If you’ve heard the name Vegas in connection to video editing software, you’re likely thinking of the company’s impressive, professional applications for advanced movie making. Vegas Movie Studio 15 is not that. Instead it’s a Windows-only programme offering the basics for novice users.
So what do you get for your money (currently, $49.99)? Vegas Movie Studio is the cheapest, and hence most basic, Windows-only video editing application made by Magix.
We’re told the app can work with video files up to 4K, which sounds good on paper, but we encountered great difficulty in getting even HD files into the program. Although Movie Studio could see the AVCHD camcorder we’d connected to the computer, and granted us access to its files, we couldn’t get preview thumbnails of the clips, so had no idea which ones we wanted to use.
Worse still, Movie Studio didn’t import the files but merely linked to them, which means that once the camera was disconnected, Movie Studio couldn’t make use of the footage any longer. The solution we found was to drag the AVCHD folder to a hard drive and import them into Movie Studio from there. Hardly a convenient operation, and even doing this didn’t allow us to see any thumbnails. Files in other formats fared better, and Movie Studio could produce a thumbnail image of each clip for those.
Movie Studio also has an option to import footage from DVD Camcorders, and even DV or HDV cameras, but this merely shows how old this design is, as it’s highly unlikely that modern computers can even connect to those devices.
Once you’ve managed to add your media to the application however, you’ll find that Movie Studio plays well with a large variety of different files. Even clips taken with an iPhone will work as expected.
The main interface window is pretty standard fare – which is a good thing, because it’s instantly recognisable if you’ve got even the most basic of video editing knowledge. The left of the interface has a window to display your project media, effects, titles, etc. Next to it is your preview window, and an audio meter. The bottom of the interface is taken over by the timeline, which is where you build your edit by dragging clips you’d like to use, cutting them and rearranging them.
This app is very clearly designed with novices in mind, and includes a great concept: the Quickstart Dashboard, located to the left of the Media Panel. It’s like a checklist of things you need to do when creating a video, in the order in which you need to do them: import media, add titles, apply effects, and so on. There’s even a ‘show me how’ button that leads you to tutorials explaining exactly how to perform the action you’re struggling with.
Looking at the editing section, the tools at your disposal at extremely limited. You can work on multiple tracks, cut footage, move it around, and have a few options to trim a clip and delete the section either to the left or right of the playhead at the same time, but that’s about it. It is all you need as a novice user, but there doesn’t seem to be any opportunity to grow with the software.
Transitions and text
One feature we did like is how you create transitions between clips. The process is very intuitive: say you have two clips next to each other. Drag the one on the right so its left edge overlaps the left one’s right edge. As you do so, they will overlap and that overlap then becomes a basic cross dissolve. It really couldn’t be simpler.

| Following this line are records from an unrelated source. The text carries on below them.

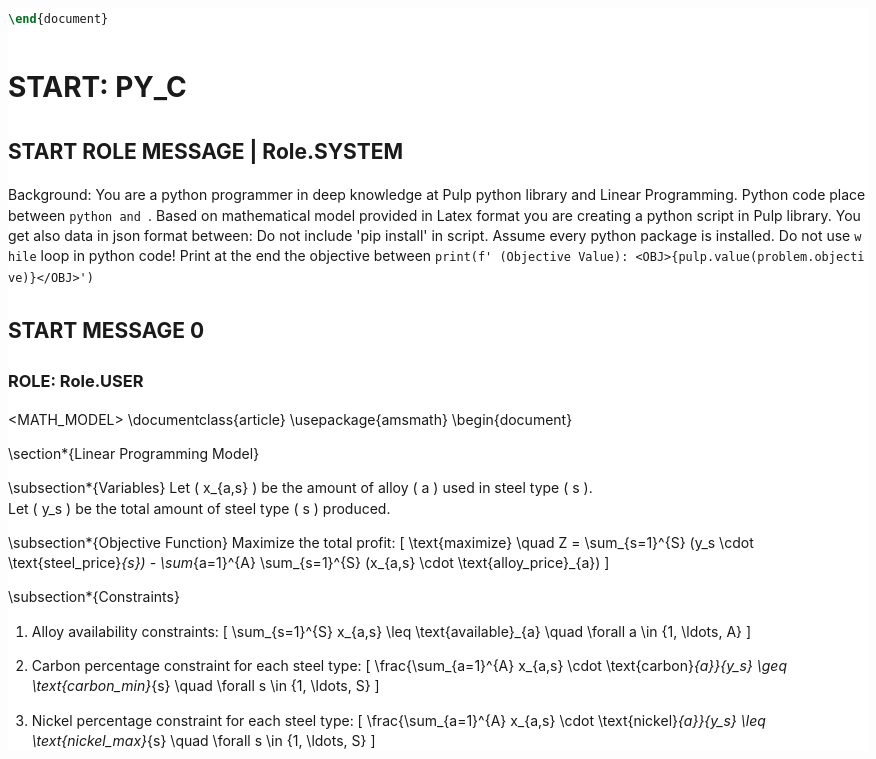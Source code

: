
 ```latex
\end{document}
```

# START: PY_C 
## START ROLE MESSAGE | Role.SYSTEM 
Background: You are a python programmer in deep knowledge at Pulp python library and Linear Programming. Python code place between ```python and ```. Based on mathematical model provided in Latex format you are creating a python script in Pulp library. You get also data in json format between: <DATA></DATA> Do not include 'pip install' in script. Assume every python package is installed. Do not use `while` loop in python code! Print at the end the objective between <OBJ></OBJ> `print(f' (Objective Value): <OBJ>{pulp.value(problem.objective)}</OBJ>')` 
## START MESSAGE 0 
### ROLE: Role.USER
<MATH_MODEL>
\documentclass{article}
\usepackage{amsmath}
\begin{document}

\section*{Linear Programming Model}

\subsection*{Variables}
Let \( x_{a,s} \) be the amount of alloy \( a \) used in steel type \( s \).  
Let \( y_s \) be the total amount of steel type \( s \) produced.

\subsection*{Objective Function}
Maximize the total profit:
\[
\text{maximize} \quad Z = \sum_{s=1}^{S} (y_s \cdot \text{steel\_price}_{s}) - \sum_{a=1}^{A} \sum_{s=1}^{S} (x_{a,s} \cdot \text{alloy\_price}_{a})
\]

\subsection*{Constraints}

1. Alloy availability constraints:
\[
\sum_{s=1}^{S} x_{a,s} \leq \text{available}_{a} \quad \forall a \in \{1, \ldots, A\}
\]

2. Carbon percentage constraint for each steel type:
\[
\frac{\sum_{a=1}^{A} x_{a,s} \cdot \text{carbon}_{a}}{y_s} \geq \text{carbon\_min}_{s} \quad \forall s \in \{1, \ldots, S\}
\]

3. Nickel percentage constraint for each steel type:
\[
\frac{\sum_{a=1}^{A} x_{a,s} \cdot \text{nickel}_{a}}{y_s} \leq \text{nickel\_max}_{s} \quad \forall s \in \{1, \ldots, S\}
\]
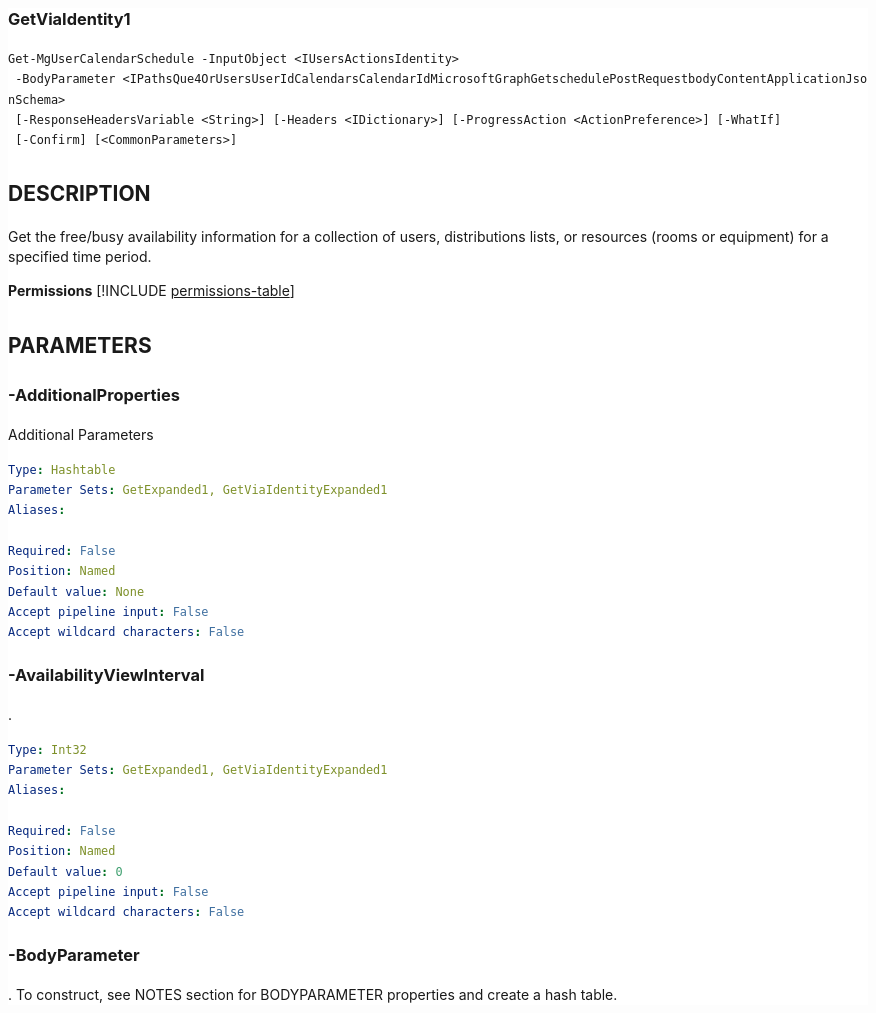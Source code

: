 ### GetViaIdentity1
```
Get-MgUserCalendarSchedule -InputObject <IUsersActionsIdentity>
 -BodyParameter <IPathsQue4OrUsersUserIdCalendarsCalendarIdMicrosoftGraphGetschedulePostRequestbodyContentApplicationJsonSchema>
 [-ResponseHeadersVariable <String>] [-Headers <IDictionary>] [-ProgressAction <ActionPreference>] [-WhatIf]
 [-Confirm] [<CommonParameters>]
```

## DESCRIPTION
Get the free/busy availability information for a collection of users, distributions lists, or resources (rooms or equipment) for a specified time period.

**Permissions**
[!INCLUDE [permissions-table](~/../graphref/api-reference/v1.0/includes/permissions/calendar-getschedule-permissions.md)]

## PARAMETERS

### -AdditionalProperties
Additional Parameters

```yaml
Type: Hashtable
Parameter Sets: GetExpanded1, GetViaIdentityExpanded1
Aliases:

Required: False
Position: Named
Default value: None
Accept pipeline input: False
Accept wildcard characters: False
```

### -AvailabilityViewInterval
.

```yaml
Type: Int32
Parameter Sets: GetExpanded1, GetViaIdentityExpanded1
Aliases:

Required: False
Position: Named
Default value: 0
Accept pipeline input: False
Accept wildcard characters: False
```

### -BodyParameter
.
To construct, see NOTES section for BODYPARAMETER properties and create a hash table.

Of course, you may want something a little more snazzy than a cross dissolve, and Movie Studio’s got you covered on that front. You have access to dozens of transitions from a tab in the Media Panel. To replace the default transition you just created, simply drag a preview thumbnail of another one over it, and you’re done.
You have the ability to add text to your project. Every option has its own preview thumbnail to help you see what the effect will look like. Unfortunately, most text presets are on a transparent background which is represented by a checkerboard… this makes previewing any animation inside the thumbnail image either impossible or very frustrating.
As you drag one of those presets to your project, you are then able to alter its parameters, change the font, size, pretty much everything you’d expect. You even have the option of choosing a different text preset from a pull down menu which is a nice feature and helps you cycle through various titles until you find the one you like best, without having to drag another choice and retype your title over and over again.
Movie Studio also comes with a wide variety of effects, which you can apply either to individual clips, or to an entire track. The latter can save you a lot of time if you’re looking to transform a large number of clips.
If you’d like to animate your clips, like making them pan across the screen as you zoom in or out of them, Movie Studio has some basic keyframing tools available, but the interface feels more convoluted than you’d expect for software aimed at novices. If someone didn’t know this feature existed, they’ll likely never notice it on their own.
Once you’ve finished your project and you’re happy with the results, it’s time to share it with others. The export feature is called ‘Make Movie’. You can upload your work directly to various social media sites such as Vimeo, YouTube or Facebook, or you can save the finished product as a file on your computer.
The latter offers you some customisability, but also some puzzling inclusion: for instance it lets you save files as .mov informing you that this is the file format for QuickTime, yet QuickTime has been able to read .mp4 files (another available option) for years. Just like support for DV camcorders, this feels unnecessarily antiquated.
Vegas Movie Studio 15 isn’t really as good as the Vegas name would lead you to believe. Your options are very limited, or needlessly hidden, and although some tools are implemented in a very clever, original, and intuitive way, on the whole it feels too limiting aside from your most basics of needs. Make full use of the free trial version to determine if this is the app for you.